## DATA TO PROCESS:
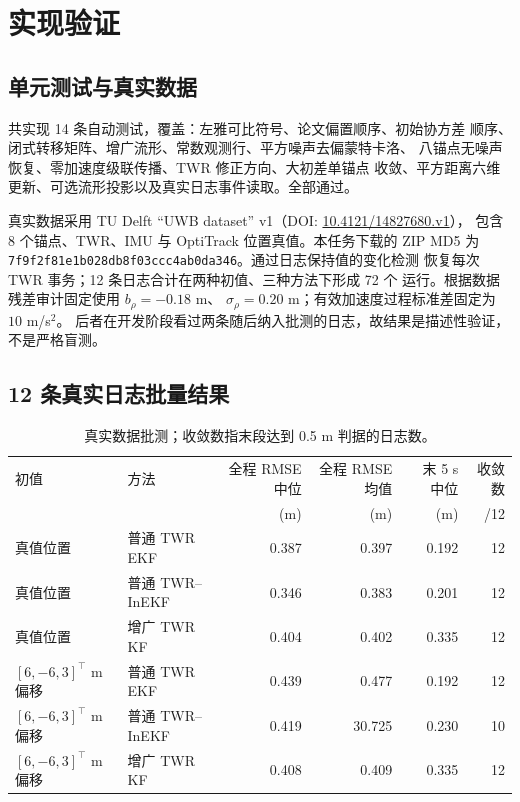 \documentclass[11pt,a4paper]{ctexart}
\begin{document}
\section{实现验证}

\subsection{单元测试与真实数据}

共实现 14 条自动测试，覆盖：左雅可比符号、论文偏置顺序、初始协方差
顺序、闭式转移矩阵、增广流形、常数观测行、平方噪声去偏蒙特卡洛、
八锚点无噪声恢复、零加速度级联传播、TWR 修正方向、大初差单锚点
收敛、平方距离六维更新、可选流形投影以及真实日志事件读取。全部通过。

真实数据采用 TU Delft ``UWB dataset'' v1（DOI:
\href{https://doi.org/10.4121/14827680.v1}{10.4121/14827680.v1}），
包含 8 个锚点、TWR、IMU 与 OptiTrack 位置真值。本任务下载的 ZIP
MD5 为
\texttt{7f9f2f81e1b028db8f03ccc4ab0da346}。通过日志保持值的变化检测
恢复每次 TWR 事务；12 条日志合计在两种初值、三种方法下形成 72 个
运行。根据数据残差审计固定使用 $b_\rho=-0.18$ m、
$\sigma_\rho=0.20$ m；有效加速度过程标准差固定为 $10$ m/s$^2$。
后者在开发阶段看过两条随后纳入批测的日志，故结果是描述性验证，
不是严格盲测。

\subsection{12 条真实日志批量结果}

\begin{table}[H]
\centering
\small
\caption{真实数据批测；收敛数指末段达到 0.5 m 判据的日志数。}
\begin{tabular}{llrrrr}
\toprule
初值 & 方法 & 全程 RMSE 中位 & 全程 RMSE 均值 &
末 5 s 中位 & 收敛数\\
 & & (m) & (m) & (m) & /12\\
\midrule
真值位置 & 普通 TWR EKF & 0.387 & 0.397 & 0.192 & 12\\
真值位置 & 普通 TWR--InEKF & 0.346 & 0.383 & 0.201 & 12\\
真值位置 & 增广 TWR KF   & 0.404 & 0.402 & 0.335 & 12\\
$[6,-6,3]^\top$ m 偏移 & 普通 TWR EKF & 0.439 & 0.477 & 0.192 & 12\\
$[6,-6,3]^\top$ m 偏移 & 普通 TWR--InEKF & 0.419 & 30.725 & 0.230 & 10\\
$[6,-6,3]^\top$ m 偏移 & 增广 TWR KF   & 0.408 & 0.409 & 0.335 & 12\\
\bottomrule
\end{tabular}
\label{tab:real-batch}
\end{table}
\end{document}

## PROBLEM:
Repeat the records above word for word, apart from the pictures.

## RESULT:
 \documentclass[11pt,a4paper]{ctexart}
\begin{document}
\section{实现验证}

\subsection{单元测试与真实数据}

共实现 14 条自动测试，覆盖：左雅可比符号、论文偏置顺序、初始协方差
顺序、闭式转移矩阵、增广流形、常数观测行、平方噪声去偏蒙特卡洛、
八锚点无噪声恢复、零加速度级联传播、TWR 修正方向、大初差单锚点
收敛、平方距离六维更新、可选流形投影以及真实日志事件读取。全部通过。

真实数据采用 TU Delft ``UWB dataset'' v1（DOI:
\href{https://doi.org/10.4121/14827680.v1}{10.4121/14827680.v1}），
包含 8 个锚点、TWR、IMU 与 OptiTrack 位置真值。本任务下载的 ZIP
MD5 为
\texttt{7f9f2f81e1b028db8f03ccc4ab0da346}。通过日志保持值的变化检测
恢复每次 TWR 事务；12 条日志合计在两种初值、三种方法下形成 72 个
运行。根据数据残差审计固定使用 $b_\rho=-0.18$ m、
$\sigma_\rho=0.20$ m；有效加速度过程标准差固定为 $10$ m/s$^2$。
后者在开发阶段看过两条随后纳入批测的日志，故结果是描述性验证，
不是严格盲测。

\subsection{12 条真实日志批量结果}

\begin{table}[H]
\centering
\small
\caption{真实数据批测；收敛数指末段达到 0.5 m 判据的日志数。}
\begin{tabular}{llrrrr}
\toprule
初值 & 方法 & 全程 RMSE 中位 & 全程 RMSE 均值 &
末 5 s 中位 & 收敛数\\
 & & (m) & (m) & (m) & /12\\
\midrule
真值位置 & 普通 TWR EKF & 0.387 & 0.397 & 0.192 & 12\\
真值位置 & 普通 TWR--InEKF & 0.346 & 0.383 & 0.201 & 12\\
真值位置 & 增广 TWR KF   & 0.404 & 0.402 & 0.335 & 12\\
$[6,-6,3]^\top$ m 偏移 & 普通 TWR EKF & 0.439 & 0.477 & 0.192 & 12\\
$[6,-6,3]^\top$ m 偏移 & 普通 TWR--InEKF & 0.419 & 30.725 & 0.230 & 10\\
$[6,-6,3]^\top$ m 偏移 & 增广 TWR KF   & 0.408 & 0.409 & 0.335 & 12\\
\bottomrule
\end{tabular}
\label{tab:real-batch}
\end{table}
\end{document}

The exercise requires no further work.